* _REQUIREMENT_: Give back exactly the lines of the material below that start at the line containing "1. Make ready 4 medium carrots" and end at the line containing "1. Get 1/2 tbsp chopped rosemary", and no others.

* _SOURCE MATERIAL_:
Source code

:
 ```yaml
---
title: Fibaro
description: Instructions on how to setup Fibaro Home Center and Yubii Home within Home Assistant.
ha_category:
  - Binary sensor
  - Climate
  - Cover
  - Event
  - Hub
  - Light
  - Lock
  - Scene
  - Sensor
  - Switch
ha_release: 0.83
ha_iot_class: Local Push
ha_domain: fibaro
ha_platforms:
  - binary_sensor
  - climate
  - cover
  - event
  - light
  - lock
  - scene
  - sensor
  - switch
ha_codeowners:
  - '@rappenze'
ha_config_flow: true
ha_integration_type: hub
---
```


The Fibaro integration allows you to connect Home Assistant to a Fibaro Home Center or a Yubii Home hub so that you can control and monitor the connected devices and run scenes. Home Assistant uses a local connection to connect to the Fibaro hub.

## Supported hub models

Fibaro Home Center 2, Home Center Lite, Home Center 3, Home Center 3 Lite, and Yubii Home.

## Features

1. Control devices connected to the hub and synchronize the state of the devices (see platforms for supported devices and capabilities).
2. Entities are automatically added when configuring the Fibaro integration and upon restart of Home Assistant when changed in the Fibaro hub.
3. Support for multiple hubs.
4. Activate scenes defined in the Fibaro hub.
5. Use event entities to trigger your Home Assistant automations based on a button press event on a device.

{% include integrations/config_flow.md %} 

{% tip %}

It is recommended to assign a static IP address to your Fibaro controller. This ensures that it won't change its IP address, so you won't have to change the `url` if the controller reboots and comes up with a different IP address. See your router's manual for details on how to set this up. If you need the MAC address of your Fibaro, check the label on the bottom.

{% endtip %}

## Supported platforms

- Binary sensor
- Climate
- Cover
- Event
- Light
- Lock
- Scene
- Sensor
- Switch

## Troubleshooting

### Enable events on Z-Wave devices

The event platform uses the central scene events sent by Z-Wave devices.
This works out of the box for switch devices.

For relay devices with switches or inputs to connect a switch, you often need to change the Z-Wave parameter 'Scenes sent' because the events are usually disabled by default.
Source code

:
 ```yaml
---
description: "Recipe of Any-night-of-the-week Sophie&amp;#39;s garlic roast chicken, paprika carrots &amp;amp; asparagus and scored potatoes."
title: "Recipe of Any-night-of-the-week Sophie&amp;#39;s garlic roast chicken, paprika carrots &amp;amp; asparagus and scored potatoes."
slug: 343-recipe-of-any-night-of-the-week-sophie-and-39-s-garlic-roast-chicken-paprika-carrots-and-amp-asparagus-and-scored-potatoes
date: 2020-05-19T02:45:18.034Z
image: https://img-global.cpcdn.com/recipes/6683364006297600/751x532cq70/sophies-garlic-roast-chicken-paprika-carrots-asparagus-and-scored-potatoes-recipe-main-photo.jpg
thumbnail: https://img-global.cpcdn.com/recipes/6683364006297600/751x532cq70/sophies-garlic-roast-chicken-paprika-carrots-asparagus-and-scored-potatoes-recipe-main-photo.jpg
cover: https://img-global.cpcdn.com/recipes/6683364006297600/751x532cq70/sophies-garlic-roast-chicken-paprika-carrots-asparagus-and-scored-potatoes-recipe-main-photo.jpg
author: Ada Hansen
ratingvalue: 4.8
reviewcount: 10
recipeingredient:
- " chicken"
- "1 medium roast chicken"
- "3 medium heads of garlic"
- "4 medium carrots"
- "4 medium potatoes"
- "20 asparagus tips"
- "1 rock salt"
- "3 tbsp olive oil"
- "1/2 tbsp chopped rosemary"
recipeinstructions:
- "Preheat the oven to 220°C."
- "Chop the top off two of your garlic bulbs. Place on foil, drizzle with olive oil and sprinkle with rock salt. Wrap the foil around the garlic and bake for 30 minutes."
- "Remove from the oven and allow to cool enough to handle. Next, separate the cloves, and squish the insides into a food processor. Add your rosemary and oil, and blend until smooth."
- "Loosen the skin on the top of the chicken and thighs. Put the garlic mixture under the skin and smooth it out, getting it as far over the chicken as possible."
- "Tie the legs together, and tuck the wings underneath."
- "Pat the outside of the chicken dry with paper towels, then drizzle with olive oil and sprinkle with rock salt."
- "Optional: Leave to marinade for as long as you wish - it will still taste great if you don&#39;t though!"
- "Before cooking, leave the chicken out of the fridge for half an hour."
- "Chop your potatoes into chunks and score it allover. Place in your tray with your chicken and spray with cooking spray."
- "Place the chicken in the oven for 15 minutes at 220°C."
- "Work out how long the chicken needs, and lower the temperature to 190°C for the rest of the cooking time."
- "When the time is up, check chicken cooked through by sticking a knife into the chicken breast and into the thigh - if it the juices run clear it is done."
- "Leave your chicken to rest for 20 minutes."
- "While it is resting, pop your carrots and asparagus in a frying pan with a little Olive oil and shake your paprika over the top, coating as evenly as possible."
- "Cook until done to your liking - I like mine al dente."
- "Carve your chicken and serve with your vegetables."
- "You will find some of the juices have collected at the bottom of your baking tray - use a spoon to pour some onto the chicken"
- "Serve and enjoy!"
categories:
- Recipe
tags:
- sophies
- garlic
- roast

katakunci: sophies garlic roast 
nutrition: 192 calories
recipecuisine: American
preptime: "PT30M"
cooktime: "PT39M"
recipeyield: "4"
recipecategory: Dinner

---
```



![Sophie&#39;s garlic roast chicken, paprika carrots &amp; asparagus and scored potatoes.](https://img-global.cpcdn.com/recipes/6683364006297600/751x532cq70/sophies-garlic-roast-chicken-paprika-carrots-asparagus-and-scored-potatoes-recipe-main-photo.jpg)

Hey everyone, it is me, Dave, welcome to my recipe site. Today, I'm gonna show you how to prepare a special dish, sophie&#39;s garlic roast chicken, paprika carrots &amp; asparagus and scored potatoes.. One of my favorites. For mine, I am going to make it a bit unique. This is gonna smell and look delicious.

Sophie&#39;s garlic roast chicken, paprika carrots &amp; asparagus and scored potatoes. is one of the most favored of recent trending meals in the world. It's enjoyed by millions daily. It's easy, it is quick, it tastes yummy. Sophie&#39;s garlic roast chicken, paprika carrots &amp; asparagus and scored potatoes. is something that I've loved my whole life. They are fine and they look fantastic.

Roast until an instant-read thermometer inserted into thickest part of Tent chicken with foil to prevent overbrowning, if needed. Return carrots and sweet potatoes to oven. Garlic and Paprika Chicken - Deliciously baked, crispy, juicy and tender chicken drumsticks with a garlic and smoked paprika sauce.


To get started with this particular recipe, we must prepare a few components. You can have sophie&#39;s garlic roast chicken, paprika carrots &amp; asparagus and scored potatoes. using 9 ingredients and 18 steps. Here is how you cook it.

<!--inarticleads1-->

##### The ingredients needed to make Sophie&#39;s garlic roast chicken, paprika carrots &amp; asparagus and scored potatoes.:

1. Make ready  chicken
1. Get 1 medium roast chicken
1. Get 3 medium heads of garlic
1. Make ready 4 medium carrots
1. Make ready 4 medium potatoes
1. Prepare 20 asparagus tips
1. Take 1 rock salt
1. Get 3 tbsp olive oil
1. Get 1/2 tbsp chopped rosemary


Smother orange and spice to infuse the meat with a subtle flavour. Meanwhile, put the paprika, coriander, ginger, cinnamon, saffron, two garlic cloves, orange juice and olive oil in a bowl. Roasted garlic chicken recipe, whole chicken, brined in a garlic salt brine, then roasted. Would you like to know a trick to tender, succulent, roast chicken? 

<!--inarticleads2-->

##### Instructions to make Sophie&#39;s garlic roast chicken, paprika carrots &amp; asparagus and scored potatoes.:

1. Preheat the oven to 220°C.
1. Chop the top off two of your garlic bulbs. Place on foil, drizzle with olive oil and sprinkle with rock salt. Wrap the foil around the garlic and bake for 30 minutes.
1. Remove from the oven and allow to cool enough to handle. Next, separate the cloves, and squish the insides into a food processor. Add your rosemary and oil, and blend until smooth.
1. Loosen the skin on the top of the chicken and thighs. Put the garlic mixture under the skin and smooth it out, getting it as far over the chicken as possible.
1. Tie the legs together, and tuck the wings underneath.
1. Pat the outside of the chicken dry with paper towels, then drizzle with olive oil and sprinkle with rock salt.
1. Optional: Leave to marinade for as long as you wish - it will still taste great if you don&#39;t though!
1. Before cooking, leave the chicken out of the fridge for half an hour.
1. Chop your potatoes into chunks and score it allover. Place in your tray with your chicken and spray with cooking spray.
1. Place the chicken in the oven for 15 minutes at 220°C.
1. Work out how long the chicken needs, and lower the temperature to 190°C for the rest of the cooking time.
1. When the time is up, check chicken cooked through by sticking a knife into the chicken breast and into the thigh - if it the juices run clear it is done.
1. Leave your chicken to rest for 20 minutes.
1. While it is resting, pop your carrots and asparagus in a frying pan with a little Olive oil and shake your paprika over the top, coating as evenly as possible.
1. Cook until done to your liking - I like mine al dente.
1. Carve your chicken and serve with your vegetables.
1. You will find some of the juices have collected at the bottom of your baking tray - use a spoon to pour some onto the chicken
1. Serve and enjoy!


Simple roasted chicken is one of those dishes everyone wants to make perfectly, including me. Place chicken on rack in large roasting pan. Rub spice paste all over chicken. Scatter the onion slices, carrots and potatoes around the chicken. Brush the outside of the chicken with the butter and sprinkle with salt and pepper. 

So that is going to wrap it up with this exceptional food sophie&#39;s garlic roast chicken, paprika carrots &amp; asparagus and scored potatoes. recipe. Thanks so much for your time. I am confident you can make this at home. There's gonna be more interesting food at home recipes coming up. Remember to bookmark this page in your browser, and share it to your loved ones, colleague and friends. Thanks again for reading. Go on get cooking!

* _ANSWER TO THIS EXERCISE_:
1. Make ready 4 medium carrots
1. Make ready 4 medium potatoes
1. Prepare 20 asparagus tips
1. Take 1 rock salt
1. Get 3 tbsp olive oil
1. Get 1/2 tbsp chopped rosemary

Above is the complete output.